━━━ Supplied records

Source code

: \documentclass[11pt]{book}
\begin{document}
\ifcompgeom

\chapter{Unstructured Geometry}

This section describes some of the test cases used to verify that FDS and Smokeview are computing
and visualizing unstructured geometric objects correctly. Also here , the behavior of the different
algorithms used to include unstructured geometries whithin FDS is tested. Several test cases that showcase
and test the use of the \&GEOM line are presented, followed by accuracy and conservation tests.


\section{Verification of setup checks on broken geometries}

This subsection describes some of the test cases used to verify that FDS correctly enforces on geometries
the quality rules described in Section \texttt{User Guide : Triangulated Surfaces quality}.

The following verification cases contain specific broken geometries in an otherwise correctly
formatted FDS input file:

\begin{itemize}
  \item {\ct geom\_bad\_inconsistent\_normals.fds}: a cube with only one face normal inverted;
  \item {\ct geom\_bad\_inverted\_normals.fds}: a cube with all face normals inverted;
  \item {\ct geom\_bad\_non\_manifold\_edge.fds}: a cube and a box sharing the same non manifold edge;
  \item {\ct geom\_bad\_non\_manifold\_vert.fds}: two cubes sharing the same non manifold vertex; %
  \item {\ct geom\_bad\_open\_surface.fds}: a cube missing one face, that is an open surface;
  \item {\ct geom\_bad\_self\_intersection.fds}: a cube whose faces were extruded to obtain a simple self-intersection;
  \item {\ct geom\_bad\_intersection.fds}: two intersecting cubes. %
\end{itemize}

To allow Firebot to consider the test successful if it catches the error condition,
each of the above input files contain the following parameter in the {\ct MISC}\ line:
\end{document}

━━━━━━
━━━ Supplied records

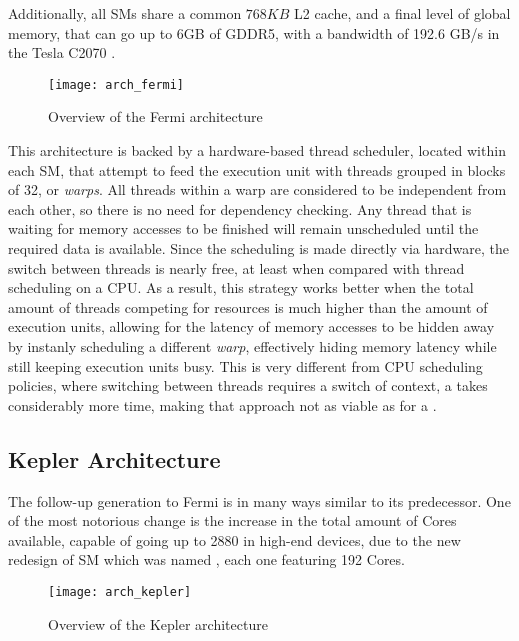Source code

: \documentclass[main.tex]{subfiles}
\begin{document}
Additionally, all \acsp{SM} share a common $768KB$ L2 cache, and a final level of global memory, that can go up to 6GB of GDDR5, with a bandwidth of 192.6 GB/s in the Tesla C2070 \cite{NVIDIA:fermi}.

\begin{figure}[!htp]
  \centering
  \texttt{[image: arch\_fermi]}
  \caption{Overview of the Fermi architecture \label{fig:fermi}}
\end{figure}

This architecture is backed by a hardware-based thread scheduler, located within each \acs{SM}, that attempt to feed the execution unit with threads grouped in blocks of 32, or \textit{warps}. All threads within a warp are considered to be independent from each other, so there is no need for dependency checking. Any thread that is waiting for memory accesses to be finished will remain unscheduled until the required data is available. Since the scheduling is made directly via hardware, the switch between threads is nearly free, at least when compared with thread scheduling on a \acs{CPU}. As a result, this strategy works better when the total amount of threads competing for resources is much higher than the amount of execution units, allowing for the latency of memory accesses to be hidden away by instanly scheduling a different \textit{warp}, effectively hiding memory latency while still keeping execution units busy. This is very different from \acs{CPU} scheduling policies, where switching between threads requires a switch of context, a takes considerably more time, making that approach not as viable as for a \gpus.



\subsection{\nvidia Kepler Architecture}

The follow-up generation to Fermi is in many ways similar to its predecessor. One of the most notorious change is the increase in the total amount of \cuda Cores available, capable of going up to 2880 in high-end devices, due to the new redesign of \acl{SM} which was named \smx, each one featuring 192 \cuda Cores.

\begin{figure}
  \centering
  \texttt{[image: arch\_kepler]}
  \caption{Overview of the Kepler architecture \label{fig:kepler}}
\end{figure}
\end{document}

━━━━━━

*Assigned task*:
Wherever the string "texttt" appears in the entries, copy that line.

*Answer*:
the quality rules described in Section \texttt{User Guide : Triangulated Surfaces quality}.
  \texttt{[image: arch\_fermi]}
  \texttt{[image: arch\_kepler]}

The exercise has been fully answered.